▶ TASK GOAL
Search the listing for "Bytes" and copy every line where it appears.
______________________________
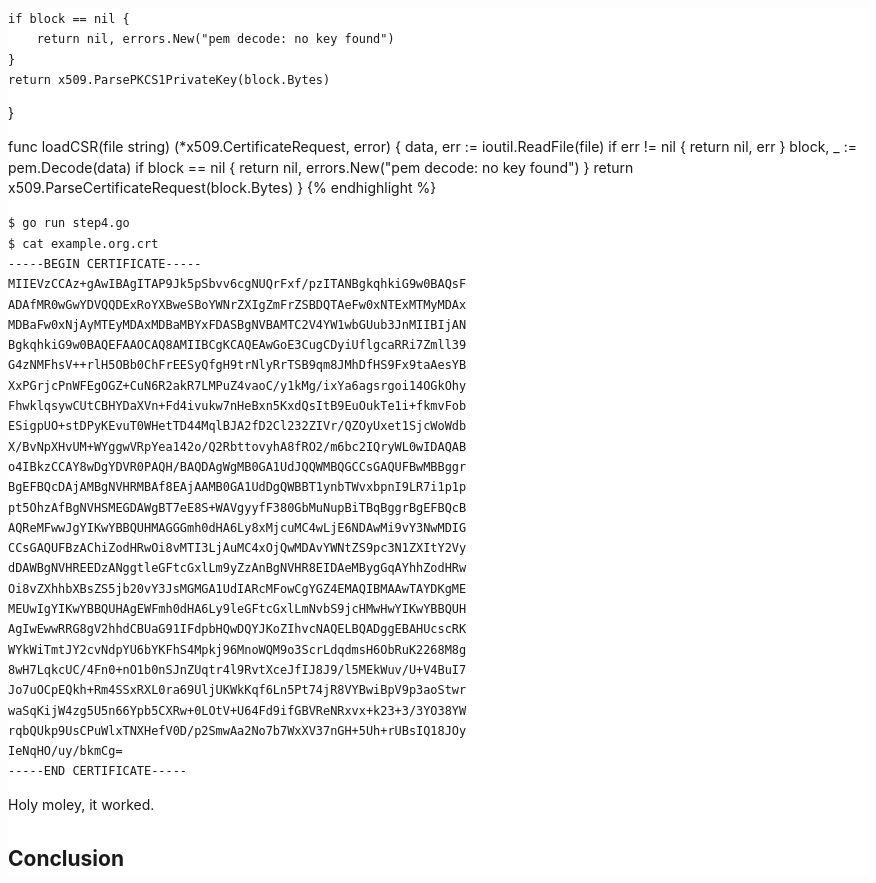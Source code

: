 	if block == nil {
		return nil, errors.New("pem decode: no key found")
	}
	return x509.ParsePKCS1PrivateKey(block.Bytes)
}

func loadCSR(file string) (*x509.CertificateRequest, error) {
	data, err := ioutil.ReadFile(file)
	if err != nil {
		return nil, err
	}
	block, _ := pem.Decode(data)
	if block == nil {
		return nil, errors.New("pem decode: no key found")
	}
	return x509.ParseCertificateRequest(block.Bytes)
}
{% endhighlight %}

<pre><code class="nohighlight">$ go run step4.go 
$ cat example.org.crt
-----BEGIN CERTIFICATE-----
MIIEVzCCAz+gAwIBAgITAP9Jk5pSbvv6cgNUQrFxf/pzITANBgkqhkiG9w0BAQsF
ADAfMR0wGwYDVQQDExRoYXBweSBoYWNrZXIgZmFrZSBDQTAeFw0xNTExMTMyMDAx
MDBaFw0xNjAyMTEyMDAxMDBaMBYxFDASBgNVBAMTC2V4YW1wbGUub3JnMIIBIjAN
BgkqhkiG9w0BAQEFAAOCAQ8AMIIBCgKCAQEAwGoE3CugCDyiUflgcaRRi7Zmll39
G4zNMFhsV++rlH5OBb0ChFrEESyQfgH9trNlyRrTSB9qm8JMhDfHS9Fx9taAesYB
XxPGrjcPnWFEgOGZ+CuN6R2akR7LMPuZ4vaoC/y1kMg/ixYa6agsrgoi14OGkOhy
FhwklqsywCUtCBHYDaXVn+Fd4ivukw7nHeBxn5KxdQsItB9EuOukTe1i+fkmvFob
ESigpUO+stDPyKEvuT0WHetTD44MqlBJA2fD2Cl232ZIVr/QZOyUxet1SjcWoWdb
X/BvNpXHvUM+WYggwVRpYea142o/Q2RbttovyhA8fRO2/m6bc2IQryWL0wIDAQAB
o4IBkzCCAY8wDgYDVR0PAQH/BAQDAgWgMB0GA1UdJQQWMBQGCCsGAQUFBwMBBggr
BgEFBQcDAjAMBgNVHRMBAf8EAjAAMB0GA1UdDgQWBBT1ynbTWvxbpnI9LR7i1p1p
pt5OhzAfBgNVHSMEGDAWgBT7eE8S+WAVgyyfF380GbMuNupBiTBqBggrBgEFBQcB
AQReMFwwJgYIKwYBBQUHMAGGGmh0dHA6Ly8xMjcuMC4wLjE6NDAwMi9vY3NwMDIG
CCsGAQUFBzAChiZodHRwOi8vMTI3LjAuMC4xOjQwMDAvYWNtZS9pc3N1ZXItY2Vy
dDAWBgNVHREEDzANggtleGFtcGxlLm9yZzAnBgNVHR8EIDAeMBygGqAYhhZodHRw
Oi8vZXhhbXBsZS5jb20vY3JsMGMGA1UdIARcMFowCgYGZ4EMAQIBMAAwTAYDKgME
MEUwIgYIKwYBBQUHAgEWFmh0dHA6Ly9leGFtcGxlLmNvbS9jcHMwHwYIKwYBBQUH
AgIwEwwRRG8gV2hhdCBUaG91IFdpbHQwDQYJKoZIhvcNAQELBQADggEBAHUcscRK
WYkWiTmtJY2cvNdpYU6bYKFhS4Mpkj96MnoWQM9o3ScrLdqdmsH6ObRuK2268M8g
8wH7LqkcUC/4Fn0+nO1b0nSJnZUqtr4l9RvtXceJfIJ8J9/l5MEkWuv/U+V4BuI7
Jo7uOCpEQkh+Rm4SSxRXL0ra69UljUKWkKqf6Ln5Pt74jR8VYBwiBpV9p3aoStwr
waSqKijW4zg5U5n66Ypb5CXRw+0LOtV+U64Fd9ifGBVReNRxvx+k23+3/3YO38YW
rqbQUkp9UsCPuWlxTNXHefV0D/p2SmwAa2No7b7WxXV37nGH+5Uh+rUBsIQ18JOy
IeNqHO/uy/bkmCg=
-----END CERTIFICATE-----
</code></pre>

Holy moley, it worked.

## Conclusion
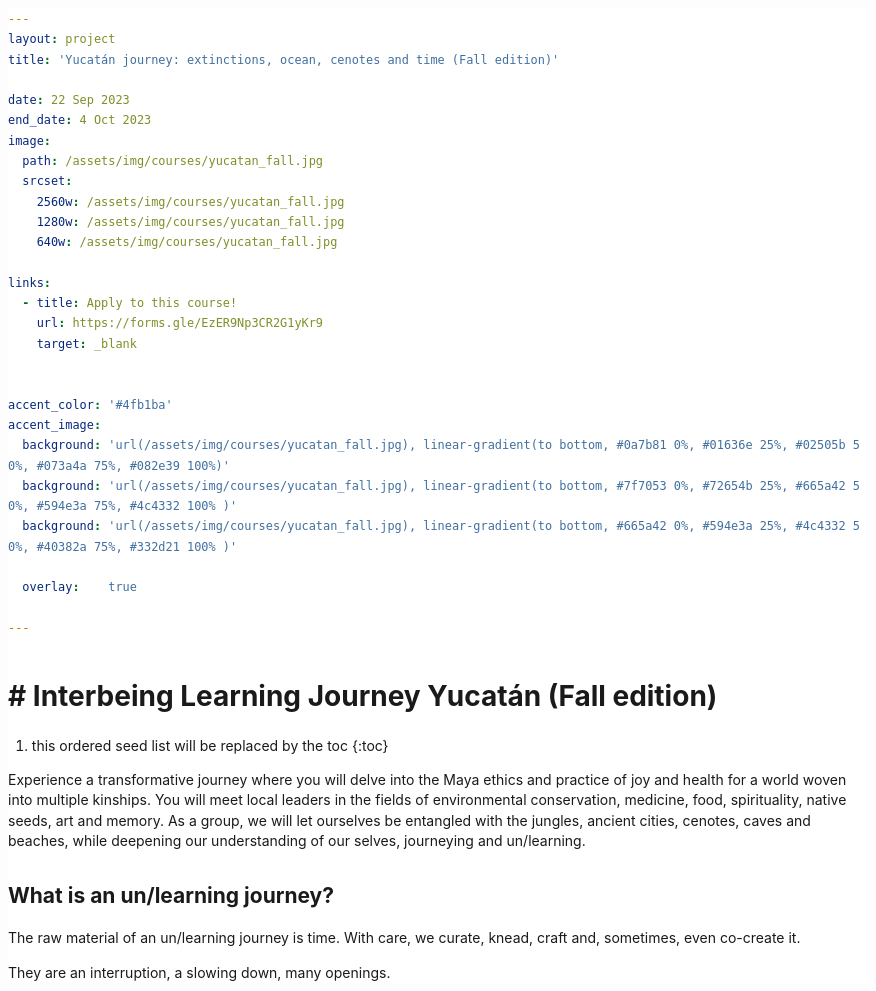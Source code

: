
 ```yaml
---
layout: project
title: 'Yucatán journey: extinctions, ocean, cenotes and time (Fall edition)'

date: 22 Sep 2023
end_date: 4 Oct 2023
image:
  path: /assets/img/courses/yucatan_fall.jpg
  srcset:
    2560w: /assets/img/courses/yucatan_fall.jpg
    1280w: /assets/img/courses/yucatan_fall.jpg
    640w: /assets/img/courses/yucatan_fall.jpg

links:
  - title: Apply to this course!
    url: https://forms.gle/EzER9Np3CR2G1yKr9
    target: _blank


accent_color: '#4fb1ba'
accent_image:
  background: 'url(/assets/img/courses/yucatan_fall.jpg), linear-gradient(to bottom, #0a7b81 0%, #01636e 25%, #02505b 50%, #073a4a 75%, #082e39 100%)'
  background: 'url(/assets/img/courses/yucatan_fall.jpg), linear-gradient(to bottom, #7f7053 0%, #72654b 25%, #665a42 50%, #594e3a 75%, #4c4332 100% )'
  background: 'url(/assets/img/courses/yucatan_fall.jpg), linear-gradient(to bottom, #665a42 0%, #594e3a 25%, #4c4332 50%, #40382a 75%, #332d21 100% )'

  overlay:    true

---
```


# # Interbeing Learning Journey Yucatán (Fall edition)

1. this ordered seed list will be replaced by the toc
{:toc}

Experience a transformative journey where you will delve into the Maya ethics and practice of joy and health for a world woven into multiple kinships. You will meet local leaders in the fields of environmental conservation, medicine, food, spirituality, native seeds, art and memory. As a group, we will let ourselves be entangled with the jungles, ancient cities, cenotes, caves and beaches, while deepening our understanding of our selves, journeying and un/learning. 

## What is an un/learning journey?

The raw material of an un/learning journey is time. With care, we curate, knead, craft and, sometimes, even co-create it. 

They are an interruption, a slowing down, many openings.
______________________________
▶ ANSWER FOR THIS EXERCISE
	return x509.ParsePKCS1PrivateKey(block.Bytes)
	return x509.ParseCertificateRequest(block.Bytes)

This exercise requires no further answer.